Terza ragione: quel che è CETA sarà TTIP – L’accordo commerciale UE-Canada (CETA) appena concluso e in attesa di ratifica del Parlamento Europeo, è il testo su cui la Commissione si sta basando per i negoziati sul TTIP. Esso può dunque fornire un’immagine verosimile del futuro Trattato transatlantico. Il testo del CETA propone di «cooperare a livello internazionale su questioni relative alle biotecnologie come la presenza a basso livello di organismi geneticamente modificati». Attualmente l’Unione Europea tollera soltanto OGM per alimenti e mangimi elencati nel registro europeo e la loro presenza deve essere obbligatoriamente dichiarata in etichetta se superiore allo 0.9%.
Quarta ragione: le email della Commissione – Il Corporate Europe Observatory ha ottenuto da Bruxelles, dietro richiesta legale, email che mostrano come le nuove tecniche di produzione del biotech siano oggetto di discussione sul tavolo del TTIP dei funzionari USA e UE, con la supervisione delle lobby dell’industria. I testi rivelano che delegazioni ufficiali degli Stati Uniti e dell’Unione hanno avuto un incontro il 17 marzo 2014 con le associazioni dell’industria dei semi di entrambi i continenti (Seed, ASTA ed ESA), trainate dalle ben note Monsanto, Syngenta, Bayer, BASF, Limagrain e Du Pont/Pioneer. Ad incontro avvenuto, il 21 marzo, la delegazione europea ha fatto circolare una email ai colleghi della DG SANCO (Direzione Generale Salute e Consumatori) con le richieste delle aziende.

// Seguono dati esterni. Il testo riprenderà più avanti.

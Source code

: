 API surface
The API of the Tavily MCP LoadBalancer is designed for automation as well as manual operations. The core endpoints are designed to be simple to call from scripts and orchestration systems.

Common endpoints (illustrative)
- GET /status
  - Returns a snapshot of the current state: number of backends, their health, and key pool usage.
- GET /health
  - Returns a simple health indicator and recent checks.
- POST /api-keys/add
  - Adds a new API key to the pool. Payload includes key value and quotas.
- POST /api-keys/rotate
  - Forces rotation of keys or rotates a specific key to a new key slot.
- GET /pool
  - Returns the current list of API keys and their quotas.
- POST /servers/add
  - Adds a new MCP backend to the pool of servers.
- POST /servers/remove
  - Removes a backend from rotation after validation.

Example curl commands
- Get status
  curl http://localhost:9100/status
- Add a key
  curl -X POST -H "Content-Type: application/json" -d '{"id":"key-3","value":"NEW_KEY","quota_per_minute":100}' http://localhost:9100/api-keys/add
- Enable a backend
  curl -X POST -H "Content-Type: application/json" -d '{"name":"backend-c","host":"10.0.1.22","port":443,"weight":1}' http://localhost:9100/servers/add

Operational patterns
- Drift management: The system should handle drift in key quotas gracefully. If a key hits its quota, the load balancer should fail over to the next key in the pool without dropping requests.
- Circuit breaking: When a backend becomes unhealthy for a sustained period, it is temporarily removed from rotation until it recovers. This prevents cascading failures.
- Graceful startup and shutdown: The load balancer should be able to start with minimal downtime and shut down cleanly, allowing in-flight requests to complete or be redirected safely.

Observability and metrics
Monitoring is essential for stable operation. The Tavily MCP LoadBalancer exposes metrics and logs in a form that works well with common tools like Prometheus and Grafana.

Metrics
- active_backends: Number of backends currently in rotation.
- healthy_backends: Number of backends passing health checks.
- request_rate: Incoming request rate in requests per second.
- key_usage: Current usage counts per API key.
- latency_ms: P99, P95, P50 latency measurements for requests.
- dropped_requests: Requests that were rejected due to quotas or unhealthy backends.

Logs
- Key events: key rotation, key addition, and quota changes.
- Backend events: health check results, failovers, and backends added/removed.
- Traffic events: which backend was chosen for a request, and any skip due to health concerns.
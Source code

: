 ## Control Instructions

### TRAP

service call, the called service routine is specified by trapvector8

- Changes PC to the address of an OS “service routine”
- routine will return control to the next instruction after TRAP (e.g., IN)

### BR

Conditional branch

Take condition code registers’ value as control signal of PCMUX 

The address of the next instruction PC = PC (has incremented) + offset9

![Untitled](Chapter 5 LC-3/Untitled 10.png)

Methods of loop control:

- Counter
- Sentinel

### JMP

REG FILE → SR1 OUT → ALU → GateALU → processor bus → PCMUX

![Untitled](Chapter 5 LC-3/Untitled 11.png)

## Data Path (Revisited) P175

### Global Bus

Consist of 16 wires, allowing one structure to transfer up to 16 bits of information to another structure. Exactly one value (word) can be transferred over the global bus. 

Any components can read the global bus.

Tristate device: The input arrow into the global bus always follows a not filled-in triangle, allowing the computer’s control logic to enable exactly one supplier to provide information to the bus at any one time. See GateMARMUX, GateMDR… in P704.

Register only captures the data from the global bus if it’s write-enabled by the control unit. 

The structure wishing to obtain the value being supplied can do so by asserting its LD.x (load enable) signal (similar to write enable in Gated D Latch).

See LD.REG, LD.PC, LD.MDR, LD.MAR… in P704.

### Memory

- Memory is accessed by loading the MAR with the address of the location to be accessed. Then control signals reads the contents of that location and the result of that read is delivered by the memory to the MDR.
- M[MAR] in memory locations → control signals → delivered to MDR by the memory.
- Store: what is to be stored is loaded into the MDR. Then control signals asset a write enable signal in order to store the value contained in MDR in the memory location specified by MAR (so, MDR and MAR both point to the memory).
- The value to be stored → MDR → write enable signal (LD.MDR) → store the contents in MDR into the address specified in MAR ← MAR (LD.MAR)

«Entrambe le associazioni dei semi si concentrano su tre temi prioritari per il TTIP: aspetti fitosanitari e ruolo che il gruppo di lavoro bilaterale può svolgere in questo senso, nuove tecniche di allevamento delle piante (entrambi non vedono specifica esigenza di regolamentazione) e presenza di OGM nelle sementi convenzionali».
Il voto cruciale del Parlamento
Il Parlamento Europeo si appresta ad un voto che ritiene sufficiente a salvaguardare le specificità comunitarie. Molti rappresentanti politici eletti dagli Stati membri, Italia compresa, affermano che l’agricoltura di qualità non verrà intaccata dal TTIP e che gli OGM non sono oggetto di trattativa. Queste affermazioni, al momento non sono suffragate da prove. Anzi, semmai sono da esse smentite.